Le isole Aleutine sono ben popolate; e il popolo è semicivile, i russi hanno con loro rapporti, insediamenti e missioni tra loro da più di un secolo. Le dame delle Aleutine, infatti, i cui signori si sono arricchiti con la pesca delle foche, possono persino sfoggiare sete nelle grandi occasioni, e mostrano in ogni momento una passione per i nastri e i gioielli di ‘commercio’. Solo gli eccezionalmente ricchi, tuttavia, possono permettersi cuffie o cappelli. Gli uomini sono particolarmente affezionati ai berretti a corona larga e a fascia rossa delle uniformi russe, che furono i primi esempi di abbigliamento civile mai visti sulle loro coste.
Le
acque sono ricche di pesci di ogni genere; ma l’industria più importante è la
pesca delle foche che ora è condotta in affitto dal governo degli Stati Uniti,
che ne mantiene il monopolio e può permettersi notevoli commerci di pelli così
da rendere la moda ancora viva e orgogliosa dei suoi cappellini e cuffie alla
maniera russa.
Per
riassumere, si può dire che l’acquisizione dell’Alaska da parte degli americani è stata una grande delusione per la
loro economia. Pensavano che sarebbe stato un ottimo distretto per insediamenti
estesi per scopi agricoli, e il paese, come abbiamo visto, è del tutto inadatto
quasi ovunque a tali scopi. Poi fecero sogni luminosi di ricchi giacimenti
minerari; ma sebbene oro, argento e carbone siano stati trovati e parzialmente
lavorati, l’industria mineraria è una caratteristica secondaria della ricchezza
dell'Alaska.
L’estensione delle foreste, tuttavia, è stata riscontrata maggiore di quanto previsto. Su questo punto il Commissario degli Stati Uniti così ci aggiorna:
“Il
legname dell’Alaska... riveste le ripide colline e versanti montuosi, e strozza
le valli dell’Arcipelago Alexander e la contigua terraferma: si estende, meno
fitto, ma comunque abbondante, lungo l’inospitale distesa di territorio che si
estende dalla testata di Cross Sound alla penisola di Kenai, dove, scendendo a
ovest e a sud-ovest fino alla metà orientale dell’isola di Kadiak, e da lì
attraverso lo stretto di Shelikhof, si trova sulla terraferma e sulla penisola
confinante con la stessa latitudine; ma è confinato all’interno opposto a
Kadiak, non scendendo verso la costa fino all’est di Capo Douglas. Dall’interno
della penisola, si troverà che la linea di legname su tutta la grande area dell’Alaska
segue la linea costiera a distanze variabili da cento a centocinquanta miglia
dalla costa, fino a raggiungere la sezione dell’Alaska a nord della foce dello
Yukon, dove una parte della costa del Norton Sound è direttamente delimitata da
legname fino a Cape Denbigh a nord. Da questo punto verso est e verso nord-est,
una linea può essere tracciata appena sopra lo Yukon e i suoi immediati affluenti
come i limiti settentrionali del legname in una misura considerevole.

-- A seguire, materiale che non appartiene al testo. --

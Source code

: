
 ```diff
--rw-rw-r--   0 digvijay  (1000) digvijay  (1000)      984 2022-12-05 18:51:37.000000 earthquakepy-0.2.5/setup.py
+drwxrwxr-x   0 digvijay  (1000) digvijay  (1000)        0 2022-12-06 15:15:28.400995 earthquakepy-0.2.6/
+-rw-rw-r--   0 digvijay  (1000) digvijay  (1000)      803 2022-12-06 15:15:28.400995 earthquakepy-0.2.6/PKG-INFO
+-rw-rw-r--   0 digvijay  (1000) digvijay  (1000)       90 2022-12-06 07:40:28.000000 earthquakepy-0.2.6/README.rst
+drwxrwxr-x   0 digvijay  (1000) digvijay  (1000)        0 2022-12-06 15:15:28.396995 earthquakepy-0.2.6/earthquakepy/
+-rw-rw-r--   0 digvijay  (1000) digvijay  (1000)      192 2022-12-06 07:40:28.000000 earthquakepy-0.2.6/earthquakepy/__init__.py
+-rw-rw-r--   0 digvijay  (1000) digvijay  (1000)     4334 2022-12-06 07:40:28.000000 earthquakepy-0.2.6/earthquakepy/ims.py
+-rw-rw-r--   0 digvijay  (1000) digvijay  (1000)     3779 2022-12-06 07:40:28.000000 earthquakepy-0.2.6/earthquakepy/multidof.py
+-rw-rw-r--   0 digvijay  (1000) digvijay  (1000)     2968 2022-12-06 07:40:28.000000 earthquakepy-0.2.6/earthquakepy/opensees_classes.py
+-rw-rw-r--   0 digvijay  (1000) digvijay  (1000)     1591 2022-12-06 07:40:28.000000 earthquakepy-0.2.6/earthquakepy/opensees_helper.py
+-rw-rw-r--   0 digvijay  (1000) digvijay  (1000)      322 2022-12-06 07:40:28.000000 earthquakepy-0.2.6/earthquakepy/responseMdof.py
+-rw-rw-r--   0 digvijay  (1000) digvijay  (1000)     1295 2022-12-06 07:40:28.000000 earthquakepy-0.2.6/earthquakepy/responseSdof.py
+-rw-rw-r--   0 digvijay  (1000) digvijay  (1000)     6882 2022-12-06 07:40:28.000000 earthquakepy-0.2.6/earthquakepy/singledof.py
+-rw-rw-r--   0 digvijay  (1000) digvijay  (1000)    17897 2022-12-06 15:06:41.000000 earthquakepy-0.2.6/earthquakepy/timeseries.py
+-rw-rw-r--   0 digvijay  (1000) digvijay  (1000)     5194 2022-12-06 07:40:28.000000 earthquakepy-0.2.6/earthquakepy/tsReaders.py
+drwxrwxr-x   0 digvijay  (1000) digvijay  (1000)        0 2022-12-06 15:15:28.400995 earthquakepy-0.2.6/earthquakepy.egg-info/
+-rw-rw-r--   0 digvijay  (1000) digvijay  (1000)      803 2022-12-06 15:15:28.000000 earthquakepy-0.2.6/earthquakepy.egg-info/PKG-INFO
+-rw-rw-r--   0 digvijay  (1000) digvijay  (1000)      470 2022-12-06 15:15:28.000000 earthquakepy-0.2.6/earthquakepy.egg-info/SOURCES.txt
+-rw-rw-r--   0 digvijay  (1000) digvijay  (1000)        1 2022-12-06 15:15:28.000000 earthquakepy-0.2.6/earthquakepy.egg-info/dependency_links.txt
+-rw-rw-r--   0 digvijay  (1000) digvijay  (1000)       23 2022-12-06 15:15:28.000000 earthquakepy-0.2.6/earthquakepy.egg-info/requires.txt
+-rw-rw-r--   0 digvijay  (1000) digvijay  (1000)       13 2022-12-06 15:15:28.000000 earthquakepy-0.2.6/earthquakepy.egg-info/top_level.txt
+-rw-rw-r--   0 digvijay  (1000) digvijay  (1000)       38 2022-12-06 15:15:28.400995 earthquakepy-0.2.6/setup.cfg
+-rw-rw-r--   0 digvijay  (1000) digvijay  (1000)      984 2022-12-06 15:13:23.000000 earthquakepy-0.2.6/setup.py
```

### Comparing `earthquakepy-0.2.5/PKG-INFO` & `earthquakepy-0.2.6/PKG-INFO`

Ma sebbene l’area coperta da alberi sia così enorme, il valore di mercato del legname non è così grande come si potrebbe immaginare. Il più pregiato è il cedro giallo; ma questo non è così abbondante come l’abete rosso o l’abete, e anche quello non è della migliore qualità.
Più
importante del legname è il prodotto delle acque, perché si dice che nei mari
che bagnano le coste dell’Alaska non ci siano meno di settantacinque specie di
pesci da mangiare.
Ma
la vera ricchezza attualmente dell’Alaska risiede nell’abbondanza dei suoi
animali dalla pelle di pelliccia. Fu per il commercio di pellicce che i russi
occuparono il paese dopo che fu scoperto da Behring, e fu principalmente per il
commercio di pellicce che gli americani lo acquistarono dalla Russia. L’entità
degli scambi si è rivelata addirittura maggiore di quanto previsto al momento
del trasferimento. Le spedizioni di pelli di lontra marina e di foca da
pelliccia da sole sono più che raddoppiate dal
1867, e ora hanno un valore medio annuo di circa trecentomila sterline.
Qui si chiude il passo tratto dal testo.